Proc Natl Acad Sci U S A. 1991 Apr 1;88(7):2678-82. doi: 10.1073/pnas.88.7.2678.
The gene encoding the plant biosynthetic threonine deaminase (Td; EC 4.2.1.16) has been cloned as a result of its unusual upregulation in tomato flowers. The Td gene of tomato encodes a polypeptide of 595 residues, the first 80 of which comprise a putative two-domain transit peptide cleaved at position 51. Comparison of the amino acid sequence with the corresponding enzymes from yeast and bacteria reveals a near identity of the important catalytic regions and greater than 40% overall similarity. The Td gene is unique in the tomato genome and its coding region is interrupted by eight introns. Its expression is greater than 50-fold higher in sepals and greater than 500-fold higher in the rest of the flower than in leaves or roots. Its overexpression, however, is strictly confined to the parenchymal cells of the floral organs. In young tomato leaves, the chloroplast-bound enzyme is found almost exclusively in the subepidermal spongy mesophyll cells.

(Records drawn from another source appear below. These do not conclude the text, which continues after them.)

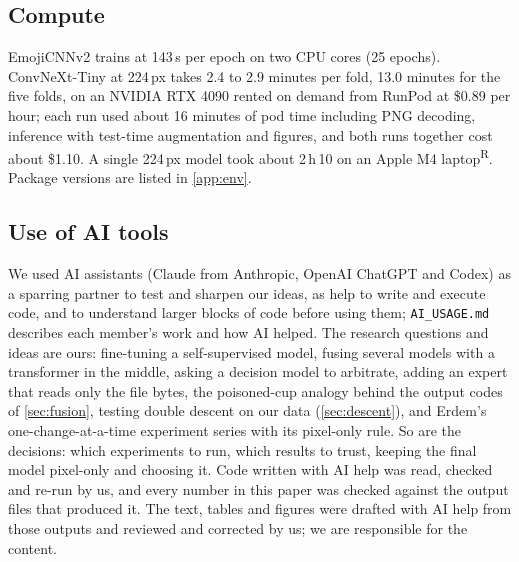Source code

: \documentclass[11pt,a4paper]{article}
\newcommand{\rep}{\textsuperscript{\textcolor{reported}{\sffamily\scriptsize R}}}
\newcommand{\code}[1]{\texttt{#1}}
\begin{document}
\subsection{Compute}
EmojiCNNv2 trains at 143\,s per epoch on two CPU cores (25 epochs). ConvNeXt-Tiny at 224\,px takes 2.4 to 2.9 minutes per fold, 13.0 minutes for the five folds, on an NVIDIA RTX 4090 rented on demand from RunPod at \$0.89 per hour; each run used about 16 minutes of pod time including PNG decoding, inference with test-time augmentation and figures, and both runs together cost about \$1.10. A single 224\,px model took about 2\,h\,10 on an Apple M4 laptop\rep. Package versions are listed in \cref{app:env}.

\subsection{Use of AI tools}
We used AI assistants (Claude from Anthropic, OpenAI ChatGPT and Codex) as a sparring partner to test and sharpen our ideas, as help to write and execute code, and to understand larger blocks of code before using them; \code{AI\_USAGE.md} describes each member's work and how AI helped. The research questions and ideas are ours: fine-tuning a self-supervised model, fusing several models with a transformer in the middle, asking a decision model to arbitrate, adding an expert that reads only the file bytes, the poisoned-cup analogy behind the output codes of \cref{sec:fusion}, testing double descent on our data (\cref{sec:descent}), and Erdem's one-change-at-a-time experiment series with its pixel-only rule. So are the decisions: which experiments to run, which results to trust, keeping the final model pixel-only and choosing it. Code written with AI help was read, checked and re-run by us, and every number in this paper was checked against the output files that produced it. The text, tables and figures were drafted with AI help from those outputs and reviewed and corrected by us; we are responsible for the content.

\end{document}
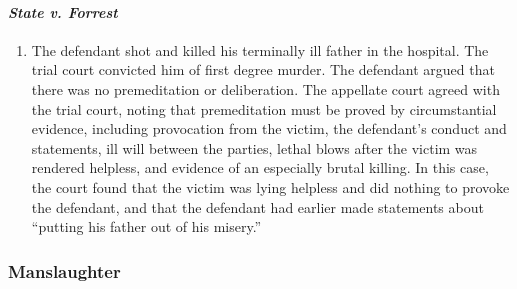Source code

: \paragraph{\emph{State v. Forrest}}

\begin{enumerate}
    \item The defendant shot and killed his terminally ill father in the hospital. The trial court convicted him of first degree murder. The defendant argued that there was no premeditation or deliberation. The appellate court agreed with the trial court, noting that premeditation must be proved by circumstantial evidence, including provocation from the victim, the defendant's conduct and statements, ill will between the parties, lethal blows after the victim was rendered helpless, and evidence of an especially brutal killing. In this case, the court found that the victim was lying helpless and did nothing to provoke the defendant, and that the defendant had earlier made statements about ``putting his father out of his misery.''
\end{enumerate}

\subsubsection{Manslaughter}

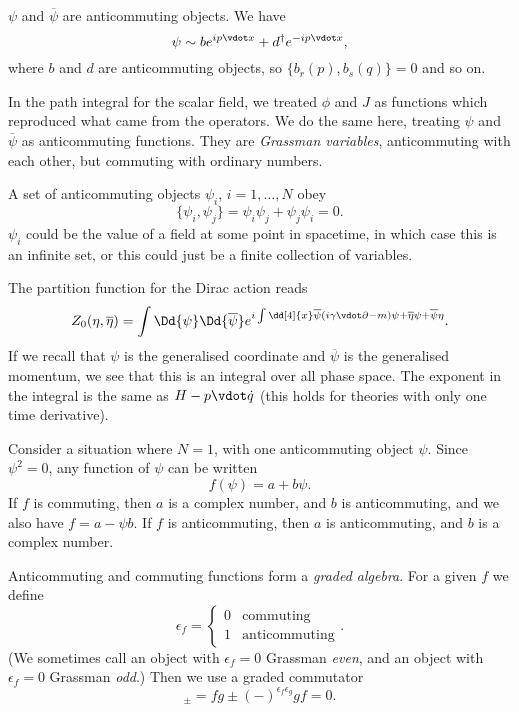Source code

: \documentclass{jknotes} %
\begin{document}
\(\psi\) and \(\overline{\psi}\) are anticommuting objects. We have
\begin{equation}
    \psi \sim be^{ip\vdot x}+d^\dagger e^{-ip\vdot x},
\end{equation}
where \(b\) and \(d\) are anticommuting objects, so \(\{b_r(p),b_s(q)\}=0\) and so on.

In the path integral for the scalar field, we treated \(\phi\) and \(J\) as functions which reproduced what came from the operators. We do the same here, treating \(\psi\) and \(\overline{\psi}\) as anticommuting functions. They are \emph{Grassman variables}, anticommuting with each other, but commuting with ordinary numbers.

A set of anticommuting objects \(\psi_i\), \(i=1,\dots,N\) obey
\begin{equation}
    \{\psi_i,\psi_j\}=\psi_i\psi_j + \psi_j\psi_i = 0.
\end{equation}
\(\psi_i\) could be the value of a field at some point in spacetime, in which case this is an infinite set, or this could just be a finite collection of variables.

The partition function for the Dirac action reads
\begin{equation}
    Z_0(\eta,\overline{\eta}) = \int\Dd{\psi}\Dd{\overline{\psi}}e^{i\int\dd[4]{x}\overline{\psi}(i\gamma\vdot\partial-m)\psi + \overline{\eta}\psi + \overline{\psi}\eta}.
\end{equation}
If we recall that \(\psi\) is the generalised coordinate and \(\overline{\psi}\) is the generalised momentum, we see that this is an integral over all phase space. The exponent in the integral is the same as \(H-p\vdot \dot{q}\) (this holds for theories with only one time derivative).

Consider a situation where \(N=1\), with one anticommuting object \(\psi\). Since \(\psi^2=0\), any function of \(\psi\) can be written 
\begin{equation}
    f(\psi) = a+b\psi.
\end{equation}
If \(f\) is commuting, then \(a\) is a complex number, and \(b\) is anticommuting, and we also have \(f=a-\psi b\). If \(f\) is anticommuting, then \(a\) is anticommuting, and \(b\) is a complex number. 

Anticommuting and commuting functions form a \emph{graded algebra}. For a given \(f\) we define
\begin{equation}
    \epsilon_f =
    \begin{cases}
        0 & \text{commuting} \\
        1 & \text{anticommuting}
    \end{cases}.
\end{equation}
(We sometimes call an object with \(\epsilon_f=0\) Grassman \emph{even}, and an object with \(\epsilon_f=0\) Grassman \emph{odd}.) Then we use a graded commutator
\begin{equation}
    [f,g]_\pm = fg \pm (-)^{\epsilon_f\epsilon_g}gf = 0.
\end{equation}
\end{document}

由于其在番茄花中异常上调,编码植物生物合成苏氨酸脱氨酶(Td;EC 4.2.1.16)的基因已被克隆。番茄的Td基因编码一个由595个残基组成的多肽,其中前80个残基构成一个假定的双结构域转运肽,在第51位被切割。将该氨基酸序列与来自酵母和细菌的相应酶进行比较,发现重要催化区域几乎完全相同,总体相似度超过40%。Td基因在番茄基因组中是独特的,其编码区被8个内含子打断。它在萼片中的表达比在叶子或根中高50倍以上,在花的其他部分比在叶子或根中高500倍以上。然而,其过表达严格局限于花器官的实质细胞。在幼嫩的番茄叶片中,与叶绿体结合的酶几乎只存在于表皮下的海绵状叶肉细胞中。